Action item –
Repeat the data word for word. Do not include the pictures.

(Records for this task)

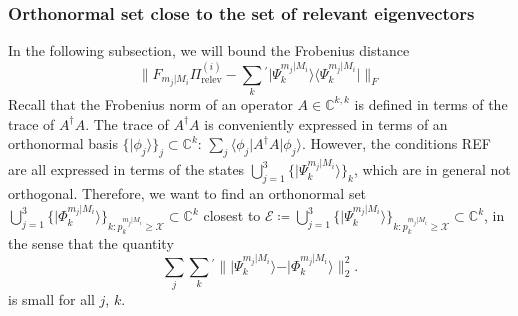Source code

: \subsubsection{Orthonormal set close to the set of relevant eigenvectors}
In the following subsection, we will bound the Frobenius distance
\begin{equation}
\|F_{m_j\vert M_i}\Pi_{\text{relev}}^{(i)}-\sum_{k}{}^{'}\vert \Psi_k^{m_j\vert M_i}\rangle \langle \Psi_k^{m_j\vert M_i}\vert \|_F
\end{equation}
Recall that the Frobenius norm of an operator $A\in\mathbb{C}^{k,k}$ is defined in terms of the trace of $A^{\dag}A$. The trace of $A^{\dag}A$ is conveniently expressed in terms of an orthonormal basis $\{\vert \phi_j \rangle\}_j\subset \mathbb{C}^k$: $\sum_j \langle \phi_j \vert A^{\dag}A \vert \phi_j \rangle$. However, the conditions REF are all expressed in terms of the states $\bigcup\limits_{j=1}^3\{\vert \Psi_k^{m_j\vert M_i} \rangle\}_k$, which are in general not orthogonal. Therefore, we want to find an orthonormal set $\bigcup\limits_{j=1}^3\{\vert \Phi_k^{m_j\vert M_i}\rangle\}_{k:p_k^{m_j\vert M_i}\geq \mathcal{X}}\subset\mathbb{C}^k$ closest to $\mathcal{E}\coloneqq\bigcup\limits_{j=1}^3\{\vert \Psi_k^{m_j\vert M_i}\rangle\}_{k:p_k^{m_j\vert M_i}\geq \mathcal{X}}\subset\mathbb{C}^k$, in the sense that the quantity
\begin{equation}
\sum_{j}\sum_{k}{}^{'}\|\vert \Psi_k^{m_j\vert M_i} \rangle - \vert \Phi_k^{m_j\vert M_i} \rangle \|_2^2.
\end{equation}
is small for all $j$, $k$.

(End Records for this task)

Result for this exercise –
Source code

: \subsubsection{Orthonormal set close to the set of relevant eigenvectors}
In the following subsection, we will bound the Frobenius distance
\begin{equation}
\|F_{m_j\vert M_i}\Pi_{\text{relev}}^{(i)}-\sum_{k}{}^{'}\vert \Psi_k^{m_j\vert M_i}\rangle \langle \Psi_k^{m_j\vert M_i}\vert \|_F
\end{equation}
Recall that the Frobenius norm of an operator $A\in\mathbb{C}^{k,k}$ is defined in terms of the trace of $A^{\dag}A$. The trace of $A^{\dag}A$ is conveniently expressed in terms of an orthonormal basis $\{\vert \phi_j \rangle\}_j\subset \mathbb{C}^k$: $\sum_j \langle \phi_j \vert A^{\dag}A \vert \phi_j \rangle$. However, the conditions REF are all expressed in terms of the states $\bigcup\limits_{j=1}^3\{\vert \Psi_k^{m_j\vert M_i} \rangle\}_k$, which are in general not orthogonal. Therefore, we want to find an orthonormal set $\bigcup\limits_{j=1}^3\{\vert \Phi_k^{m_j\vert M_i}\rangle\}_{k:p_k^{m_j\vert M_i}\geq \mathcal{X}}\subset\mathbb{C}^k$ closest to $\mathcal{E}\coloneqq\bigcup\limits_{j=1}^3\{\vert \Psi_k^{m_j\vert M_i}\rangle\}_{k:p_k^{m_j\vert M_i}\geq \mathcal{X}}\subset\mathbb{C}^k$, in the sense that the quantity
\begin{equation}
\sum_{j}\sum_{k}{}^{'}\|\vert \Psi_k^{m_j\vert M_i} \rangle - \vert \Phi_k^{m_j\vert M_i} \rangle \|_2^2.
\end{equation}
is small for all $j$, $k$.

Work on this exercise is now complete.